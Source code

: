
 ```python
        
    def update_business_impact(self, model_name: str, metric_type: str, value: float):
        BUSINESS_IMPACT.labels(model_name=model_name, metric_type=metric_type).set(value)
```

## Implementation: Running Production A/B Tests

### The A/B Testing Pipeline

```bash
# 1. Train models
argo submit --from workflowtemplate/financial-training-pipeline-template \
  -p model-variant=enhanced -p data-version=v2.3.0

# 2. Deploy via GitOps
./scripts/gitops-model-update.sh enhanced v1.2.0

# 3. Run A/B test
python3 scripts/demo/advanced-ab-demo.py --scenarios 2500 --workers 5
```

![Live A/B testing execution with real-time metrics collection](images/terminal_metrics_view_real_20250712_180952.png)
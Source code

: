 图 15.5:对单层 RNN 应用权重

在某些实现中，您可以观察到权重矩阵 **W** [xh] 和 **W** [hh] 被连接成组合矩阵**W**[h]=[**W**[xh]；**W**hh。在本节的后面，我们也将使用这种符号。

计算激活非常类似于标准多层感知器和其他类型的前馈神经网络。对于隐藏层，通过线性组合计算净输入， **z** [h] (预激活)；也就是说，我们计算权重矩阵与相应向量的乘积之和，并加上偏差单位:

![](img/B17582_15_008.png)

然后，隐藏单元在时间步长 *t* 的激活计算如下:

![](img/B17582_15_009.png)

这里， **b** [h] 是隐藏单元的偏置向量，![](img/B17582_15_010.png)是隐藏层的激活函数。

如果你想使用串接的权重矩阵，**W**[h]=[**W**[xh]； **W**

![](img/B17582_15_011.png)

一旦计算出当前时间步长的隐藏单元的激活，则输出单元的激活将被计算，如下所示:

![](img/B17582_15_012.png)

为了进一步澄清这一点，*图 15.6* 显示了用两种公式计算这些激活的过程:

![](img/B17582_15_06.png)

....................

**Try it**
Find "scripts" in the preceding records. Copy each line that holds it.

**Exercise answer**
./scripts/gitops-model-update.sh enhanced v1.2.0
python3 scripts/demo/advanced-ab-demo.py --scenarios 2500 --workers 5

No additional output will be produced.